→ Task to complete:
Return the lines beginning at the one that contains "A clear and" and continuing to the end of the entries, including both ends, exactly as written and nothing else.

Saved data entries
⟨

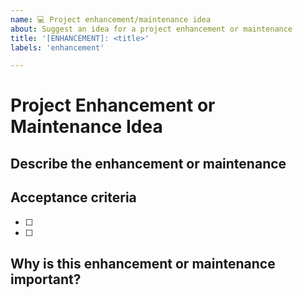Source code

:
```yaml
---
name: 💻 Project enhancement/maintenance idea
about: Suggest an idea for a project enhancement or maintenance
title: '[ENHANCEMENT]: <title>'
labels: 'enhancement'

---
```


<!--
  🧡 Thank you for your time to make Cooltipz.css better with your feedback.
-->

# Project Enhancement or Maintenance Idea

## Describe the enhancement or maintenance
<!--
  A clear and concise description of what the enhancement or maintenance is.
  Back up your point with trusted links if you can.
  Provide screenshots if necessary.
-->

## Acceptance criteria
<!--
  Provide a bullet-pointed list of acceptance criteria.
-->
- [ ] 
- [ ] 


## Why is this enhancement or maintenance important?
<!--
  This helps us decide the priority order of issues.
-->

⟩

→ Exercise result:
  A clear and concise description of what the enhancement or maintenance is.
  Back up your point with trusted links if you can.
  Provide screenshots if necessary.
-->

## Acceptance criteria
<!--
  Provide a bullet-pointed list of acceptance criteria.
-->
- [ ] 
- [ ] 


## Why is this enhancement or maintenance important?
<!--
  This helps us decide the priority order of issues.
-->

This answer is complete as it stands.